Rather, the main use of block ciphers in cryptography is as versatile building blocks for other cryptographic components, such as stream ciphers, message authentication codes, hash functions, KDFs etc. In particular, the usual way to use a block cipher to encrypt free-form data is by using a mode of operation such as CBC, CFB, OFB or CTR (or an authenticated mode like EAX, GCM, OCB or SIV) which actually uses the block cipher to construct a kind of stream cipher.
Thus, the actual distinction, insofar as there is one, is not between block ciphers and stream ciphers as such, but between stream ciphers based on block ciphers (like AES-CTR or AES-CBC) and "primitive" stream ciphers not based on block ciphers (of which the most common is probably RC4).
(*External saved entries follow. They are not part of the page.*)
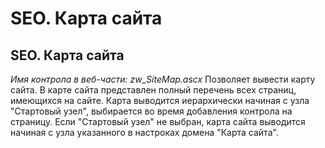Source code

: ﻿---
description: 2.4.7
---
# SEO. Карта сайта
## SEO. Карта сайта
*Имя контрола в веб-части: zw_SiteMap.ascx*
Позволяет вывести карту сайта. В карте сайта представлен полный перечень всех страниц, имеющихся на сайте. 
Карта выводится иерархически начиная с узла "Стартовый узел",  выбирается во время добавления контрола на страницу.
Если "Стартовый узел" не выбран, карта сайта выводится начиная с узла указанного в настроках домена "Карта сайта".


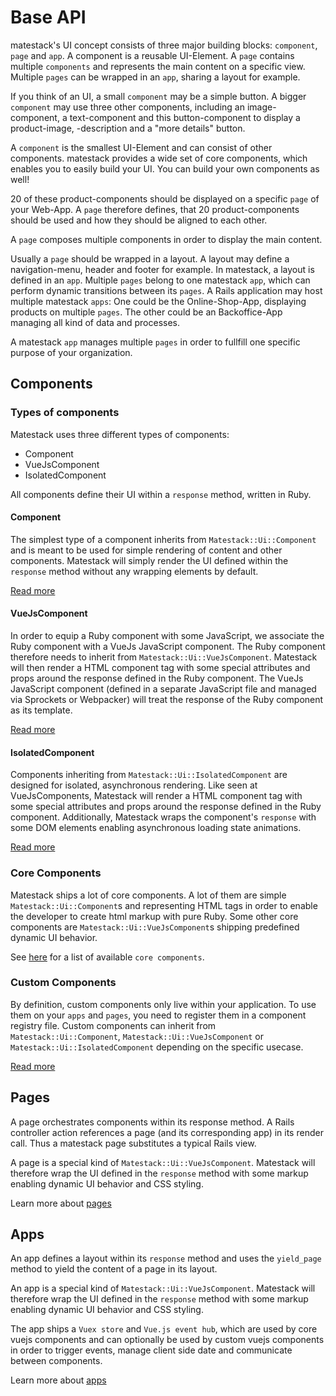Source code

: # Base API

matestack's UI concept consists of three major building blocks: `component`, `page` and `app`.
A component is a reusable UI-Element. A `page` contains multiple `components`
and represents the main content on a specific view. Multiple
`pages` can be wrapped in an `app`, sharing a layout for example.

If you think of an UI, a small `component` may be a simple button. A bigger `component` may
use three other components, including an image-component, a text-component and this
button-component to display a product-image, -description and a "more details" button.

A `component` is the smallest UI-Element and can consist of other components. matestack
provides a wide set of core components, which enables you to easily build your UI.
You can build your own components as well!

20 of these product-components should be displayed on a specific `page` of your Web-App.
A `page` therefore defines, that 20 product-components should be used and how they should
be aligned to each other.

A `page` composes multiple components in order to display the main content.

Usually a `page` should be wrapped in a layout. A layout may define a navigation-menu,
header and footer for example. In matestack, a layout is defined in an `app`. Multiple
`pages` belong to one matestack `app`, which can perform dynamic transitions
between its `pages`. A Rails application may host multiple matestack `apps`: One could
be the Online-Shop-App, displaying products on multiple `pages`. The other could be
an Backoffice-App managing all kind of data and processes.

A matestack `app` manages multiple `pages` in order to fullfill one specific purpose of your organization.

## Components

### Types of components

Matestack uses three different types of components:

* Component
* VueJsComponent
* IsolatedComponent

All components define their UI within a `response` method, written in Ruby.

#### Component

The simplest type of a component inherits from `Matestack::Ui::Component` and is
meant to be used for simple rendering of content and other components. Matestack
will simply render the UI defined within the `response` method without any
wrapping elements by default.

[Read more](/docs/api/000-base/component.md)

#### VueJsComponent

In order to equip a Ruby component with some JavaScript, we associate
the Ruby component with a VueJs JavaScript component. The Ruby component therefore needs to inherit
from `Matestack::Ui::VueJsComponent`. Matestack will then render a HTML component
tag with some special attributes and props around the response defined in the
Ruby component. The VueJs JavaScript component (defined in a separate JavaScript file and
managed via Sprockets or Webpacker) will treat the response of the Ruby
component as its template.

[Read more](/docs/api/000-base/vue_js_component.md)

#### IsolatedComponent

Components inheriting from `Matestack::Ui::IsolatedComponent` are designed for
isolated, asynchronous rendering. Like seen at VueJsComponents, Matestack will
render a HTML component tag with some special attributes and props around the
response defined in the Ruby component. Additionally, Matestack wraps the
component's `response` with some DOM elements enabling asynchronous loading
state animations.

[Read more](/docs/api/000-base/isolated_component.md)

### Core Components

Matestack ships a lot of core components. A lot of them are simple `Matestack::Ui::Component`s
and representing HTML tags in order to enable the developer to create html markup
with pure Ruby. Some other core components are `Matestack::Ui::VueJsComponent`s shipping
predefined dynamic UI behavior.

See [here](/docs/api/100-components/core/README.md) for a list of available `core components`.

### Custom Components

By definition, custom components only live within your application.
To use them on your `apps` and `pages`, you need to register them in a component
registry file. Custom components can inherit from `Matestack::Ui::Component`,
`Matestack::Ui::VueJsComponent` or `Matestack::Ui::IsolatedComponent` depending on
the specific usecase.

[Read more](/docs/api/100-components/custom/README.md)

## Pages

A page orchestrates components within its response method. A Rails controller
action references a page (and its corresponding app) in its render call. Thus a
matestack page substitutes a typical Rails view.

A page is a special kind of `Matestack::Ui::VueJsComponent`. Matestack will
therefore wrap the UI defined in the `response` method with some markup enabling
dynamic UI behavior and CSS styling.

Learn more about [pages](/docs/api/000-base/page.md)

## Apps

An app defines a layout within its `response` method and uses the `yield_page`
method to yield the content of a page in its layout.

An app is a special kind of `Matestack::Ui::VueJsComponent`. Matestack will
therefore wrap the UI defined in the `response` method with some markup enabling
dynamic UI behavior and CSS styling.

The app ships a `Vuex store` and `Vue.js event hub`, which are used by core vuejs
components and can optionally be used by custom vuejs components in order to
trigger events, manage client side date and communicate between components.

Learn more about [apps](/docs/api/000-base/app.md)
I don't really have any reliable statistics on how much those are respectively used in web applications, but my gut feeling would be that the majority (say, 95%) of (symmetric) encryption schemes used in such systems are probably based on block ciphers (mostly AES, some 3DES, occasionally rarer types like Serpent, Blowfish or old single DES). Their main competitor is RC4, with a small but non-negligible share (say, 5%), while all other "primitive" stream ciphers (like the eSTREAM ciphers) are probably marginal (< 1%), mostly because few crypto libraries support them.
(The share of RC4 probably goes up a bit if its use in SSL / TLS is included in the total, particularly since many websites switched to it after the BEAST attack exposed weaknesses in the TLS 1.0 implementation of AES-CBC.)